Marcel Duchamp

Marcel Duchamp: Joey


Marcel was born in 1887 in Normandy, France but spent much of his life traveling between Europe and the United States. Duchamp participated in many of the movements during his life including impressionism, cubism and Dadaism.  His cubist work, Nude Descending a Staircase, received many negative reactions in terms of it’s “dehumanizing rendering of the female nude,” according to the Salon Des Independants.  These reactions gave Duchamp the reputation of a provocateur, which was surely supported by his works in the Dadaist movement.  Mixing satire and irony, Duchamp’s ‘Readymade’ Dadaist work, such as Fountain, pushed many viewing his works to not only question what they were seeing but also, whether it was art and even forced them to ask the question: What is art?  Marcel Duchamp died in 1968 in his home country of France.

Fountain (1917) Urinal

Salvador Dali as Mona lisa 1919

Bicycle Wheel, 1963. Readymade.

3 stoppages étalon (3 Standard Stoppages) 1913-14

The Bride Stripped Bare by Her Bachelors, Even (The Large Glass), 1915–23 Marcel Duchamp (French, 1887–1968) Oil, varnish, lead foil, lead wire, and dust on two glass panels; 109 1/4 x 69 1/4 in. (277.5 x 175.9 cm)


Non-art created by non-artists, Dadaism through a wrench into everyone’s perceptions of what could be considered art and even what art essentially was.  It was launched in Zurich, Switzerland in 1916  but soon spread to the major cities in the world like New York and Paris to name a few.  A movement not only evident in art but also in literature, Dadaism was born as a response to the disgust held towards WWI.  Artists viewed the War as humanity breaking it’s traditions and slipping from its sanity and so as a response, they broke their traditions by creating “non-art since art (and everything else in the world) has no meaning, anyway.” ( There was a variety of mediums used in this genre, from paintings to Readymades which were essentially ordinary things, such as a urinal (Fountain).

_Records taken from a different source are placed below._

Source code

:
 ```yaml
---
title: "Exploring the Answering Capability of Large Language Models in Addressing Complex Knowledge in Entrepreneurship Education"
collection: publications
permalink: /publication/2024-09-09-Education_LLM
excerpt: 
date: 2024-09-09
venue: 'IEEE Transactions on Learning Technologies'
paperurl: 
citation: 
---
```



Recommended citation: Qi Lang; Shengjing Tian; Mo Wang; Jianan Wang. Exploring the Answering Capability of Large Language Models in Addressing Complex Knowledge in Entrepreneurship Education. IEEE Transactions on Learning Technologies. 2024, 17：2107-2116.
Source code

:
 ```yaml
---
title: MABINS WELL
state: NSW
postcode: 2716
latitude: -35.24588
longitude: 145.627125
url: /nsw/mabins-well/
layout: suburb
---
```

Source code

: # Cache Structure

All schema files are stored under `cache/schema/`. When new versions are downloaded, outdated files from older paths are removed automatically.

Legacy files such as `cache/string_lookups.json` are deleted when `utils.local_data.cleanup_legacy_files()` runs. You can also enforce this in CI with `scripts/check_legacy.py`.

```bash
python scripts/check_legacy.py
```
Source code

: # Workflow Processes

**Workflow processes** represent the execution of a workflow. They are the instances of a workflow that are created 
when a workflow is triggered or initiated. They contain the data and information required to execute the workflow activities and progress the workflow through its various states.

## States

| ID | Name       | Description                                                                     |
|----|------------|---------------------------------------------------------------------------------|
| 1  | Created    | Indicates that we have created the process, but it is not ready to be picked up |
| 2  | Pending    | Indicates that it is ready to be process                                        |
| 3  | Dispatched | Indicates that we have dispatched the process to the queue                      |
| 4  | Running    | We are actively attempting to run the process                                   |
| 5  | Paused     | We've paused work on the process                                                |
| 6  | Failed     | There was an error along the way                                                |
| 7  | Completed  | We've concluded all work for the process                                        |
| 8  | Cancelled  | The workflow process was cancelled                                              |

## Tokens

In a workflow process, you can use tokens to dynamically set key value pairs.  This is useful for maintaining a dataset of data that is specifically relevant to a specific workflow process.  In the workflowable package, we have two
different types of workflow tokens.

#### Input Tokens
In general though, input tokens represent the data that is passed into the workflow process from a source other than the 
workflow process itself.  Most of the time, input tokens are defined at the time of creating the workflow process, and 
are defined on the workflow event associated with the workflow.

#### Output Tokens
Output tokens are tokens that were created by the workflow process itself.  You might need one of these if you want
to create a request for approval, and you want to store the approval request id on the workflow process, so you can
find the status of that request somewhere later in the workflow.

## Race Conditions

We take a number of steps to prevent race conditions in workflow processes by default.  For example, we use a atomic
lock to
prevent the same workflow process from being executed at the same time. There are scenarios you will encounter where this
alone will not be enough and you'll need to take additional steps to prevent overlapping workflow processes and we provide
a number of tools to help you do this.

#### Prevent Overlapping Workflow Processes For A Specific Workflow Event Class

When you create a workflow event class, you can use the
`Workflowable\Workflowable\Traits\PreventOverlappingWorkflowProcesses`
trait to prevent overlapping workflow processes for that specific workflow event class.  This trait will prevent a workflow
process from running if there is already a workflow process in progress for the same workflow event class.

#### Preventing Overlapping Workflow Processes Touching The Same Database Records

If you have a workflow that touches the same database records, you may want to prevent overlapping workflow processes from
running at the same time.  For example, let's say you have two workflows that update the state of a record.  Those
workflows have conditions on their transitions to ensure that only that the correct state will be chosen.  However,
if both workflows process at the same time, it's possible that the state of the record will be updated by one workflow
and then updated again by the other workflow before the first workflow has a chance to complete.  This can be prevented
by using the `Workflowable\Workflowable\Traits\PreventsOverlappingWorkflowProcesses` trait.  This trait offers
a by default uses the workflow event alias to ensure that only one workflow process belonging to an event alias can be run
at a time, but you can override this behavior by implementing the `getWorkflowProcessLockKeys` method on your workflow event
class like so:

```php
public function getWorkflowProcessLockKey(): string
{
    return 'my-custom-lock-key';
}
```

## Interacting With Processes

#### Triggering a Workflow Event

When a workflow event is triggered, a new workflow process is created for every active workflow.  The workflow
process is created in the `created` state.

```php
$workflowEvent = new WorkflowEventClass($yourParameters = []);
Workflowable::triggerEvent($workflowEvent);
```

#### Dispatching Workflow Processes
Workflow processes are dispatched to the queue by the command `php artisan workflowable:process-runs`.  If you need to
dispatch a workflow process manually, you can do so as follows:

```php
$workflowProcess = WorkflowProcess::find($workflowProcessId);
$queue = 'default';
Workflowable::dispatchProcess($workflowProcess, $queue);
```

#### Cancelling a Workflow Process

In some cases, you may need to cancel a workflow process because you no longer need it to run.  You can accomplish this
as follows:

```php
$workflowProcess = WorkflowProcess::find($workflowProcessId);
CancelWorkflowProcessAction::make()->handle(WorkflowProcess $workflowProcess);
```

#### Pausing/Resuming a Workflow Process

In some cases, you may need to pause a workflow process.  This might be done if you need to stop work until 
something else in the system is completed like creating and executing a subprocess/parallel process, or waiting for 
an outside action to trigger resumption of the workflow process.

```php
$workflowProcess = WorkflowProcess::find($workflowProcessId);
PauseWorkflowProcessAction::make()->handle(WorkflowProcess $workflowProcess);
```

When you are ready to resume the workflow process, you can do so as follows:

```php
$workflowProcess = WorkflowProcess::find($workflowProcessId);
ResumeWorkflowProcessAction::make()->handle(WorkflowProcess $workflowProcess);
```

Duchamp was, like other Dadaist artists, inspired by the Great War and in Duchamp’s case, became very fond of mocking society as a whole.  He viewed earlier works as “retinal” art and wanted to change art from a solely visual experience to one that recruited the service of the mind.  This was apparent in his Readymade pieces such as Fountian, in which seeing the piece, which was simply a Urinal, clearly was not the point and instead the audience was forced to use its mind to try and understand what Duchamp had created, if it can even be said that he created something.

21st Century Comparison 

There seems to be no better 21st artist comparison to Duchamp than Yoko Ono.  A powerful force in the realm of art even at the ripe age of 81, Ono continues to push the envelope of what is art. At an art display in Liverpool in 2008, Ono presented Three Mounds and Skyladders which, true to its name, was a work of art that literally had three mounds of dirt and a bunch of ladders.  Although it occupied far more space, Three Mounds and Skyladders has the similar affect as Duchamp’s Fountain, which is that the audience can gain little solace from what they are seeing and must utilize their mental capacities to attempt to understand, if not deal with, what they are being told is art.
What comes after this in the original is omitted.